If the earth has acceleration (that is, its direction of velocity is constantly changing, which means that the earth has acceleration) so why don't we feel the acceleration? When we drive the car and it has the constant acceleration rate, we feel it right? In a car we feel push, but the earth is not us pushing as well?
1 Answers
This is a typical example where the notions of "acceleration" in Newtonian mechanics and General Relativity differ wildly. In Newtonian mechanics, it is assumed that a body with a certain momentum will keep travelling in a straight line at the same speed unless an external force acts on it, and the corresponding change in momentum is then called "acceleration" according to Newton's law $$ \vec F = m\vec a = \frac{d\vec p}{dt} $$ Now, this definition works well enough even at cosmic scales if one is only interested in computing the equations of motion without giving too much thought to their physical interpretation apart from the spacetime trajectory of an object.
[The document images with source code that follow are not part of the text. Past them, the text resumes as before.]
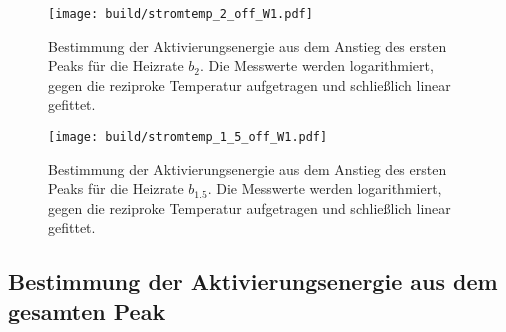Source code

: \begin{figure}
  \centering
  \texttt{[image: build/stromtemp\_2\_off\_W1.pdf]}
  \caption{Bestimmung der Aktivierungsenergie aus dem Anstieg des ersten Peaks für die Heizrate $b_{2}$.
  Die Messwerte werden logarithmiert, gegen die reziproke Temperatur aufgetragen und schließlich linear gefittet.}
  \label{fig:messwerte2offW1}
\end{figure}

\begin{figure}
  \centering
  \texttt{[image: build/stromtemp\_1\_5\_off\_W1.pdf]}
  \caption{Bestimmung der Aktivierungsenergie aus dem Anstieg des ersten Peaks für die Heizrate $b_{1.5}$.
  Die Messwerte werden logarithmiert, gegen die reziproke Temperatur aufgetragen und schließlich linear gefittet.}
  \label{fig:messwerte15offW1}
\end{figure}

\subsection{Bestimmung der Aktivierungsenergie aus dem gesamten Peak}

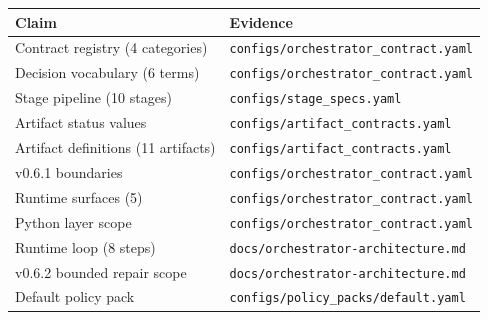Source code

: \documentclass[11pt,a4paper]{article}
\begin{document}
\begin{table}[ht]
\centering
\footnotesize
\begin{tabular}{@{}ll@{}}
\toprule
\textbf{Claim} & \textbf{Evidence} \\
\midrule
Contract registry (4 categories) & \texttt{configs/orchestrator\_contract.yaml} \\
Decision vocabulary (6 terms) & \texttt{configs/orchestrator\_contract.yaml} \\
Stage pipeline (10 stages) & \texttt{configs/stage\_specs.yaml} \\
Artifact status values & \texttt{configs/artifact\_contracts.yaml} \\
Artifact definitions (11 artifacts) & \texttt{configs/artifact\_contracts.yaml} \\
v0.6.1 boundaries & \texttt{configs/orchestrator\_contract.yaml} \\
Runtime surfaces (5) & \texttt{configs/orchestrator\_contract.yaml} \\
Python layer scope & \texttt{configs/orchestrator\_contract.yaml} \\
Runtime loop (8 steps) & \texttt{docs/orchestrator-architecture.md} \\
v0.6.2 bounded repair scope & \texttt{docs/orchestrator-architecture.md} \\
Default policy pack & \texttt{configs/policy\_packs/default.yaml} \\
\bottomrule
\end{tabular}
\end{table}

\printbibliography[title={References}]
\end{document}

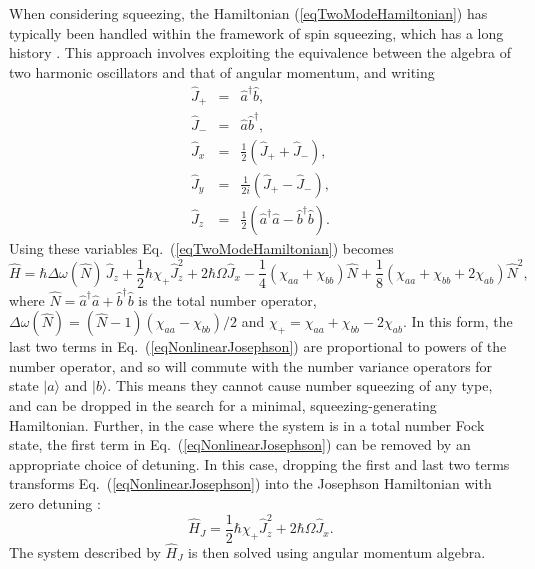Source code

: \documentclass{iopart}
\begin{document}
When considering squeezing, the Hamiltonian (\ref{eqTwoModeHamiltonian}) has typically been handled within the framework of spin squeezing, which has a long history \cite{kitagawaET1993, esteve2008,sorensenET1999, liebfriedET2004, wineland1994, steel+collett}. This approach involves exploiting the equivalence between the algebra of two harmonic oscillators and that of angular momentum, and writing
\begin{eqnarray}
\hat{J}_+ &=& \hat{a}^{\dagger} \hat{b}, \\
\hat{J}_- &=& \hat{a} \hat{b}^{\dagger}, \\
\hat{J}_x &=& \frac{1}{2} \left( \hat{J}_+ + \hat{J}_-\right), \\
\hat{J}_y &=& \frac{1}{2i} \left( \hat{J}_+ - \hat{J}_-\right), \\
\hat{J}_z &=& \frac{1}{2} \left( \hat{a}^{\dagger} \hat{a} - \hat{b}^{\dagger} \hat{b} \right).
\end{eqnarray}
Using these variables Eq.~(\ref{eqTwoModeHamiltonian}) becomes
\begin{equation}
\hat{H} = \hbar\Delta \omega(\hat{N}) \, \hat{J}_z + \frac{1}{2}\hbar\chi_+ \hat{J}_z^2 + 2\hbar\Omega \hat{J}_x - \frac{1}{4}\left(\chi_{aa} + \chi_{bb}\right)\hat{N} + \frac{1}{8} \left(\chi_{aa} + \chi_{bb} + 2\chi_{ab}\right) \hat{N}^2,
\label{eqNonlinearJosephson}
\end{equation}
where $\hat{N}=\hat{a}^\dagger\hat{a} + \hat{b}^\dagger\hat{b}$ is the total number operator, $\Delta \omega(\hat{N}) = (\hat{N}-1)\left(\chi_{aa} - \chi_{bb}\right)/2$ and $\chi_+=\chi_{aa}+\chi_{bb}-2\chi_{ab}$. In this form, the last two terms in Eq.~(\ref{eqNonlinearJosephson}) are proportional to powers of the number operator, and so will commute with the number variance operators for state $|a\rangle$ and $|b\rangle$. This means they cannot cause number squeezing of any type, and can be dropped in the search for a minimal, squeezing-generating Hamiltonian. Further, in the case where the system is in a total number Fock state, the first term in Eq.~(\ref{eqNonlinearJosephson}) can be removed by an appropriate choice of detuning. In this case, dropping the first and last two terms transforms Eq.~(\ref{eqNonlinearJosephson}) into the Josephson Hamiltonian with zero detuning \cite{steel+collett}:
\begin{equation}
  \hat{H}_J = \frac{1}{2} \hbar\chi_+ \hat{J}_z^2 + 2\hbar \Omega \hat{J}_x. \label{eqJosephson}
\end{equation}
The system described by $\hat{H}_J$ is then solved using angular momentum algebra.
\end{document}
However, in General Relativity, the picture is different. We again assume that in the absence of external forces, particles travel on "straight lines", but the underlying space is no longer considered to be flat. This means that we need to replace the concept of a "straight line" with the concept of a geodesic on a manifold, which is, roughly speaking, the shortest curve connecting two points on a manifold, like a great circle on a sphere. Gravity now no longer is considered as a force changing the momentum of classical particles away from travelling on straight lines in flat space, but instead an effect of mass-energy bending the spacetime manifold so that "straight lines" point towards more massive objects. In the absence of external forces, the law of "bodies follow straight lines" is then replaced by "bodies follow geodesics", which are usually curved. However, there is no net acceleration being felt while moving along these curves, because there is no force involved. This is also the reason why there seems to be no gravity on the ISS, even though a simple classical calculation shows that Earth's gravity is indeed only diminished by 11% at its average orbital distance. The ISS along with its crew is in constant free fall with (almost) no external forces acting on it, and as such, there seems to be no measurable acceleration.